人身売買の標的になりやすいのは、いつだって親のいない子供だ。ルスランは、彼らと同じ境遇にいたフィルゼを重ねてしまったのかもしれない。
「……。それで、その〈豺狼〉が彼をあんな風にしたと?」
気持ちを切り替えるように尋ねれば、猫背の男は遺体をちらりと見ながら、気の毒そうに肯定した。
「奴の悪趣味な狩りは有名でしてね。追い回した獲物をヤムルのような檻に閉じ込めて、そこでまた死ぬまで追いかけっこをさせるんだそうです。あのお兄さんの仲間も、今頃……」
「仲間? 待ってくれ、もしかして彼は」
「ああ、言ってませんでしたね。巷で噂の反乱軍の一員でしょう」
フィルゼはようやく合点がいった。
いくら〈豺狼〉が非道な男であろうと、国外にも名前と顔が知れ渡る四騎士の座に就いた以上、大っぴらに民を虐げたり犯罪行為に走ることは出来ないはず。

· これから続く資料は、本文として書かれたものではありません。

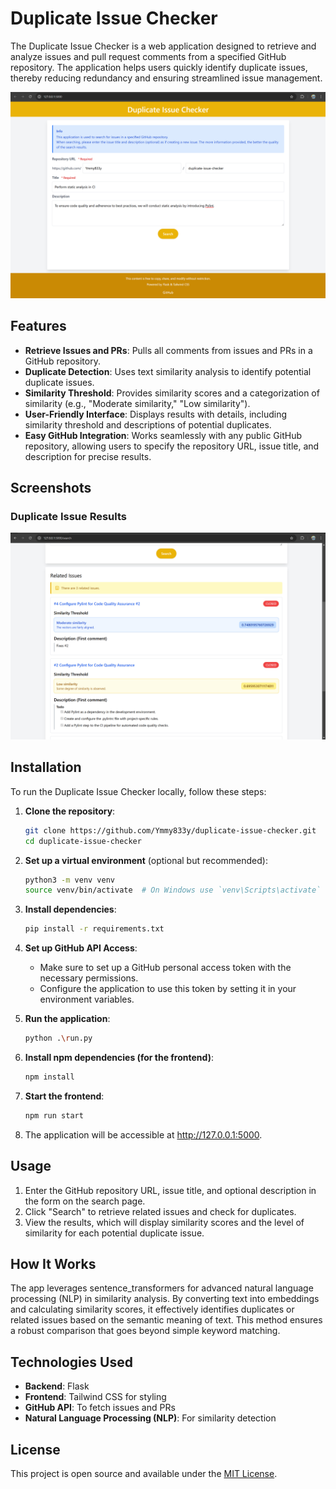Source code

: # Duplicate Issue Checker

The Duplicate Issue Checker is a web application designed to retrieve and analyze issues and pull request comments from a specified GitHub repository. The application helps users quickly identify duplicate issues, thereby reducing redundancy and ensuring streamlined issue management.

![Screenshot](/branding//duplicate-issue-checker-index.png)

## Features

- **Retrieve Issues and PRs**: Pulls all comments from issues and PRs in a GitHub repository.
- **Duplicate Detection**: Uses text similarity analysis to identify potential duplicate issues.
- **Similarity Threshold**: Provides similarity scores and a categorization of similarity (e.g., "Moderate similarity," "Low similarity").
- **User-Friendly Interface**: Displays results with details, including similarity threshold and descriptions of potential duplicates.
- **Easy GitHub Integration**: Works seamlessly with any public GitHub repository, allowing users to specify the repository URL, issue title, and description for precise results.

## Screenshots
### Duplicate Issue Results
![Screenshot](/branding//duplicate-issue-checker-search.png)

## Installation

To run the Duplicate Issue Checker locally, follow these steps:

1. **Clone the repository**:

   ```bash
   git clone https://github.com/Ymmy833y/duplicate-issue-checker.git
   cd duplicate-issue-checker
   ```

2. **Set up a virtual environment** (optional but recommended):

   ```bash
   python3 -m venv venv
   source venv/bin/activate  # On Windows use `venv\Scripts\activate`
   ```

3. **Install dependencies**:

   ```bash
   pip install -r requirements.txt
   ```

4. **Set up GitHub API Access**:

   - Make sure to set up a GitHub personal access token with the necessary permissions.
   - Configure the application to use this token by setting it in your environment variables.

5. **Run the application**:

   ```bash
   python .\run.py
   ```
6. **Install npm dependencies (for the frontend)**:

   ```bash
   npm install
   ```
7. **Start the frontend**:

   ```bash
   npm run start
   ```
8. The application will be accessible at http://127.0.0.1:5000.

## Usage

1. Enter the GitHub repository URL, issue title, and optional description in the form on the search page.
2. Click "Search" to retrieve related issues and check for duplicates.
3. View the results, which will display similarity scores and the level of similarity for each potential duplicate issue.

## How It Works

The app leverages sentence_transformers for advanced natural language processing (NLP) in similarity analysis. By converting text into embeddings and calculating similarity scores, it effectively identifies duplicates or related issues based on the semantic meaning of text. This method ensures a robust comparison that goes beyond simple keyword matching.

## Technologies Used

- **Backend**: Flask
- **Frontend**: Tailwind CSS for styling
- **GitHub API**: To fetch issues and PRs
- **Natural Language Processing (NLP)**: For similarity detection

## License

This project is open source and available under the [MIT License](LICENSE).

しかし、相手が「皇帝が敵と定めた者」ならば、遠慮などするわけもあるまい。
ヤムル城塞都市では今、ティムールとセダを慕う者たちが狩りの対象とされているのだ。
それは「反乱軍の一掃」と銘打った、一方的な虐殺に他ならない。
「ヤムルに仲間がいるっていうデマを掴まされたみたいですねぇ。可哀想に」
「まずいな」
「え? 剣士殿?」
猫背の商人が引き留めるのを無視して、フィルゼは息絶えた青年へ歩み寄る。修道士によって矢は全て抜かれたが、体の背面はべったりと赤く染まったまま。

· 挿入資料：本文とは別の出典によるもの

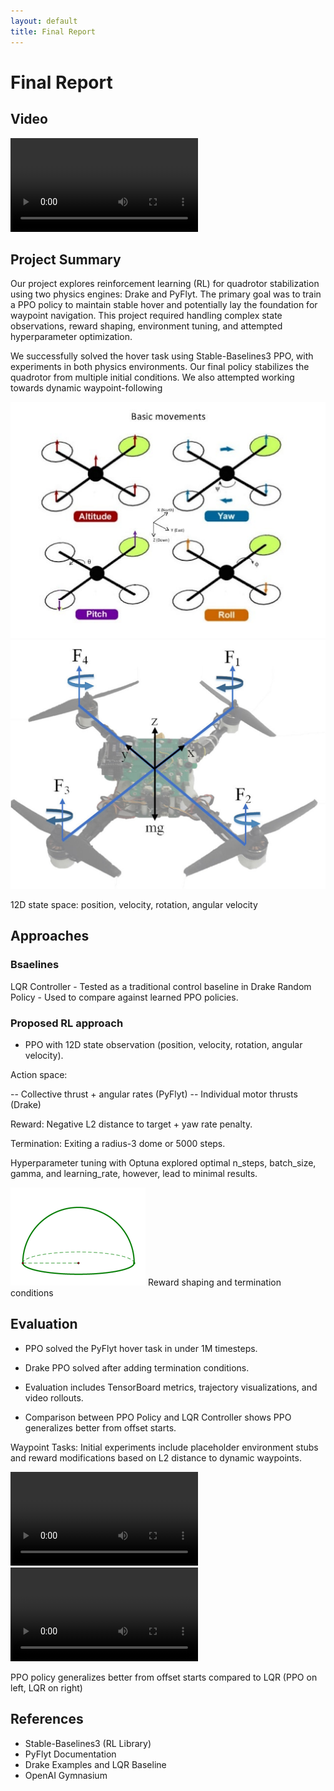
 ```yaml
---
layout: default
title: Final Report
---
```


# Final Report

## Video
![Video](assets/videos/video1521424387.mp4)

## Project Summary

Our project explores reinforcement learning (RL) for quadrotor stabilization using two physics engines: Drake and PyFlyt. The primary goal was to train a PPO policy to maintain stable hover and potentially lay the foundation for waypoint navigation. This project required handling complex state observations, reward shaping, environment tuning, and attempted hyperparameter optimization.

We successfully solved the hover task using Stable-Baselines3 PPO, with experiments in both physics environments. Our final policy stabilizes the quadrotor from multiple initial conditions. We also attempted working towards dynamic waypoint-following


![State Space Diagram](assets/images/state_space.png)
![State Space Diagram](assets/images/state_space1.png)

12D state space: position, velocity, rotation, angular velocity

## Approaches


### Bsaelines

LQR Controller - Tested as a traditional control baseline in Drake
Random Policy - Used to compare against learned PPO policies.

### Proposed RL approach

- PPO with 12D state observation (position, velocity, rotation, angular velocity).

Action space:

-- Collective thrust + angular rates (PyFlyt)
-- Individual motor thrusts (Drake)

Reward: Negative L2 distance to target + yaw rate penalty.

Termination: Exiting a radius-3 dome or 5000 steps.

Hyperparameter tuning with Optuna explored optimal n_steps, batch_size, gamma, and learning_rate, however, lead to minimal results.

![Reward and Termination Conditions](assets/images/reward_termination.png)
Reward shaping and termination conditions

## Evaluation

- PPO solved the PyFlyt hover task in under 1M timesteps.

- Drake PPO solved after adding termination conditions.

- Evaluation includes TensorBoard metrics, trajectory visualizations, and video rollouts.

- Comparison between PPO Policy and LQR Controller shows PPO generalizes better from offset starts.

Waypoint Tasks: Initial experiments include placeholder environment stubs and reward modifications based on L2 distance to dynamic waypoints.

![PPO vs LQR performance](assets/videos/drake_quadrotor_hover.mp4)
![PPO vs LQR performance](assets/videos/drake_quadrotor_lqr.mp4)

PPO policy generalizes better from offset starts compared to LQR (PPO on left, LQR on right)

## References

- Stable-Baselines3 (RL Library)
- PyFlyt Documentation 
- Drake Examples and LQR Baseline
- OpenAI Gymnasium
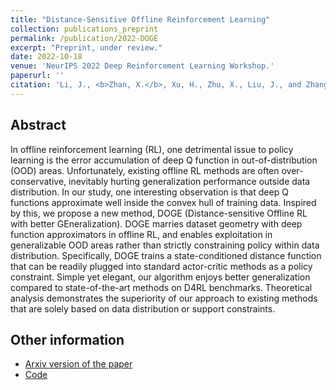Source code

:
 ```yaml
---
title: "Distance-Sensitive Offline Reinforcement Learning"
collection: publications_preprint
permalink: /publication/2022-DOGE
excerpt: "Preprint, under review."
date: 2022-10-18
venue: 'NeurIPS 2022 Deep Reinforcement Learning Workshop.'
paperurl: ''
citation: 'Li, J., <b>Zhan, X.</b>, Xu, H., Zhu, X., Liu, J., and Zhang, Y. Q. Distance-Sensitive Offline Reinforcement Learning. <i>NeurIPS 2022 Deep Reinforcement Learning Workshop</i>.'
---
```


Abstract
---

In offline reinforcement learning (RL), one detrimental issue to policy learning is the error accumulation of deep Q function in out-of-distribution (OOD) areas. Unfortunately, existing offline RL methods are often over-conservative, inevitably hurting generalization performance outside data distribution. In our study, one interesting observation is that deep Q functions approximate well inside the convex hull of training data. Inspired by this, we propose a new method, DOGE (Distance-sensitive Offline RL with better GEneralization). DOGE marries dataset geometry with deep function approximators in offline RL, and enables exploitation in generalizable OOD areas rather than strictly constraining policy within data distribution. Specifically, DOGE trains a state-conditioned distance function that can be readily plugged into standard actor-critic methods as a policy constraint. Simple yet elegant, our algorithm enjoys better generalization compared to state-of-the-art methods on D4RL benchmarks. Theoretical analysis demonstrates the superiority of our approach to existing methods that are solely based on data distribution or support constraints.

Other information
---
* [Arxiv version of the paper](https://arxiv.org/abs/2205.11027)
* [Code](https://github.com/Facebear-ljx/DOGE)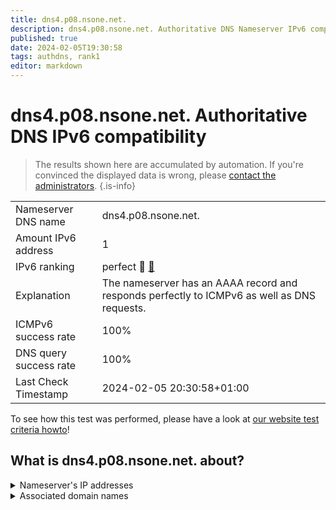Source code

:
 ```yaml
---
title: dns4.p08.nsone.net.
description: dns4.p08.nsone.net. Authoritative DNS Nameserver IPv6 compatibility
published: true
date: 2024-02-05T19:30:58
tags: authdns, rank1
editor: markdown
---
```


# dns4.p08.nsone.net. Authoritative DNS IPv6 compatibility

> The results shown here are accumulated by automation. If you're convinced the displayed data is wrong, please [contact the administrators](/howto/chat). 
{.is-info}




|   |   |
| - | - |
| Nameserver DNS name | dns4.p08.nsone.net.
| Amount IPv6 address | 1
| IPv6 ranking | perfect :1st_place_medal: [🔗](/howto/ranking) |
| Explanation | The nameserver has an AAAA record and responds perfectly to ICMPv6 as well as DNS requests. |
| ICMPv6 success rate | 100%|
| DNS query success rate | 100% |
| Last Check Timestamp | 2024-02-05 20:30:58+01:00 |

To see how this test was performed, please have a look at [our website test criteria howto](/howto/testcriteria/authdns)!


## What is dns4.p08.nsone.net. about?




<details>
<summary>Nameserver's IP addresses</summary>

2a00:edc0:6259:7:8::4

</details>



<details>
<summary>Associated domain names</summary>

github.com

www.amerisourcebergen.com

</details>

仲間を置いて一人で逃げたというよりは、他の仲間がこれ以上ヤムルに集まらないよう、商人たちを通じて情報を広めようとしたのだろう。恐らくは、こうして惨たらしく殺されることで、商人たちの同情を引くことも織り込み済みに違いない。
『聞いたか、手配書の女がヤムル城塞都市で目撃されたらしいぞ』
先日、狼月兵たちが交わしていた話が反乱軍を呼び寄せるためのデマだったのか、それとも真実だったのかはまだ分からない。

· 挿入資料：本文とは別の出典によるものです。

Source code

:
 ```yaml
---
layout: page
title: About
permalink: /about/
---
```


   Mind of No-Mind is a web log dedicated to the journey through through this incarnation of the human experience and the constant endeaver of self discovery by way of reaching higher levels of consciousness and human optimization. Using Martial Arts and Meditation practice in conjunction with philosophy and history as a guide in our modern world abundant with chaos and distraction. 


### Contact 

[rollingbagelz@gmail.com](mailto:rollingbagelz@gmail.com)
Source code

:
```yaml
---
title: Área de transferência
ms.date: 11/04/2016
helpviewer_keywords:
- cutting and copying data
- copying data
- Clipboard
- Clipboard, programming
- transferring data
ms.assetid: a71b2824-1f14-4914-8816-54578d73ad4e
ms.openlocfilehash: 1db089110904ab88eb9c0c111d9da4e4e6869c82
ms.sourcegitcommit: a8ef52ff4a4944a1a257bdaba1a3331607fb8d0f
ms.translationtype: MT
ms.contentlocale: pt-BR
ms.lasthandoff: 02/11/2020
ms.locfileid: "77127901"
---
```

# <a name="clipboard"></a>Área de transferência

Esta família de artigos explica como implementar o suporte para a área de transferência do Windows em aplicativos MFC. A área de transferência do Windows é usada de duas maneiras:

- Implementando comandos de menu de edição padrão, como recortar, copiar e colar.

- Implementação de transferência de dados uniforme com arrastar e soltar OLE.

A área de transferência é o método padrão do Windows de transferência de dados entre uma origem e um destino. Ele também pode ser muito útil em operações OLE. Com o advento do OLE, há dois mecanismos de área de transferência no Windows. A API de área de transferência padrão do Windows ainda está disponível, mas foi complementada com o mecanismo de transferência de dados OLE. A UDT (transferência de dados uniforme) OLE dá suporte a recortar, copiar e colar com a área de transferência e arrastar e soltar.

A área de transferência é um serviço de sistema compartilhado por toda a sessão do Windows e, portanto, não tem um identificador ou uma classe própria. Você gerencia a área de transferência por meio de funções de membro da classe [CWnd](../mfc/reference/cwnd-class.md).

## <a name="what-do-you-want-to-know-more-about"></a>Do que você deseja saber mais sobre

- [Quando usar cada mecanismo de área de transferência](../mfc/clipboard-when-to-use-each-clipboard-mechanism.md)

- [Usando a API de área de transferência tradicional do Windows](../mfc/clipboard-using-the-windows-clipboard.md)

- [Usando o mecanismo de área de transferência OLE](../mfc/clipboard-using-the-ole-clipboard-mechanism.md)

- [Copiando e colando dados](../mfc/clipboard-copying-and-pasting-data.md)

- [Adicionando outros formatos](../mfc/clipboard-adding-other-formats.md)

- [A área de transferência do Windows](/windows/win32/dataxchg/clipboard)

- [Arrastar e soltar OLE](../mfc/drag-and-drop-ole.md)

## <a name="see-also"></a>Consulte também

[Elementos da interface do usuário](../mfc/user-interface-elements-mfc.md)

だがこのまま放置すれば、ヤムルで無辜の命が散らされるのは確定事項だった。
「……毛玉。どうする? ここに残るか?」
自分がこれから何をしに行くのか明言はしないまま、フィルゼが小さく尋ねると、上着の内側でびくりと毛玉が震えるのが分かった。
暫しの沈黙の末、脇腹に小さな足がぽすっと当たる。
「わ、わたくしも行きますっ。フィルゼさま、わたくしを置いて行く方が手間だと仰いましたもの」
「それは逃げるときの話だろ」
「……それでもです」
消え入るような、されど確かな憤りを秘めた声だった。
辺りに立ち込める血の匂いは勿論のこと、猫背の商人が〈豺狼〉の狩りについて語ったことで、ここで何が起きているのかは毛玉も察しているのだろう。
そして今、ヤムル城塞都市で命を脅かされている者たちが、先日出会ったイーキンという青年の仲間であることも。
「ヤムルに閉じ込められた人たちは、とても、とても怖い思いをしているはずです。早く助けて差し上げないといけません……」
「……そうだな」
一際悲しそうに呟いた毛玉に同調し、フィルゼは死体の傍に置かれた矢の束を強引な仕草で掴み取った。
「──誰か、弓を売ってる者はいるか」
振り向きざまに問えば、固まった商人たちが一拍置いてどよめく。
彼らが正気を疑うような視線を寄越す中、やはり真っ先に歩み出たのは猫背の商人だった。彼は皆と同様、明らかな困惑を滲ませてはいたものの、にこりと口角を上げて見せたのだった。